START Given entries

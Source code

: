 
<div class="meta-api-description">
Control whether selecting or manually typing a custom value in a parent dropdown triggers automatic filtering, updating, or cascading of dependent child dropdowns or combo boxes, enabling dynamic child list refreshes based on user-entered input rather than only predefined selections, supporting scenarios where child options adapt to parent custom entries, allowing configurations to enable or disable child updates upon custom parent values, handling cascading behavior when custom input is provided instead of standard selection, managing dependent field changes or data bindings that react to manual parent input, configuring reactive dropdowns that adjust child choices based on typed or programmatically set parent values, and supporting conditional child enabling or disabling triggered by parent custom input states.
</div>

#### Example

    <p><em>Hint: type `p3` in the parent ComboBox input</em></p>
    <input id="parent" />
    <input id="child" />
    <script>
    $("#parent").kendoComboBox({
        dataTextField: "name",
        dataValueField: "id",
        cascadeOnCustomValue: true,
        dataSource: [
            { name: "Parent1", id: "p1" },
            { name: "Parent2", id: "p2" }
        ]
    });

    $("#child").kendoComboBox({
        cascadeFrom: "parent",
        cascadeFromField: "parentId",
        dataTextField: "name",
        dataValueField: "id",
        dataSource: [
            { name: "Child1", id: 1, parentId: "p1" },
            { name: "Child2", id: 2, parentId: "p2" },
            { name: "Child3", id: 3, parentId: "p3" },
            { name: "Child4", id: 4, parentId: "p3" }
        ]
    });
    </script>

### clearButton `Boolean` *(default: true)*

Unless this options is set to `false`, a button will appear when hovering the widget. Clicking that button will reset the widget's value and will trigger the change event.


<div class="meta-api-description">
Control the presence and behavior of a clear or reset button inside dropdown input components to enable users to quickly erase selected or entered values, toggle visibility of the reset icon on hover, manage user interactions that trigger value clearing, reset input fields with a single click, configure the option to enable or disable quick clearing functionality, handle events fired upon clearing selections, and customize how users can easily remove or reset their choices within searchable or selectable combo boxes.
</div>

END Given entries

§ What the task asks
All lines above with the word "that" need to be reported.

§ Your response
Control whether selecting or manually typing a custom value in a parent dropdown triggers automatic filtering, updating, or cascading of dependent child dropdowns or combo boxes, enabling dynamic child list refreshes based on user-entered input rather than only predefined selections, supporting scenarios where child options adapt to parent custom entries, allowing configurations to enable or disable child updates upon custom parent values, handling cascading behavior when custom input is provided instead of standard selection, managing dependent field changes or data bindings that react to manual parent input, configuring reactive dropdowns that adjust child choices based on typed or programmatically set parent values, and supporting conditional child enabling or disabling triggered by parent custom input states.
Unless this options is set to `false`, a button will appear when hovering the widget. Clicking that button will reset the widget's value and will trigger the change event.
Control the presence and behavior of a clear or reset button inside dropdown input components to enable users to quickly erase selected or entered values, toggle visibility of the reset icon on hover, manage user interactions that trigger value clearing, reset input fields with a single click, configure the option to enable or disable quick clearing functionality, handle events fired upon clearing selections, and customize how users can easily remove or reset their choices within searchable or selectable combo boxes.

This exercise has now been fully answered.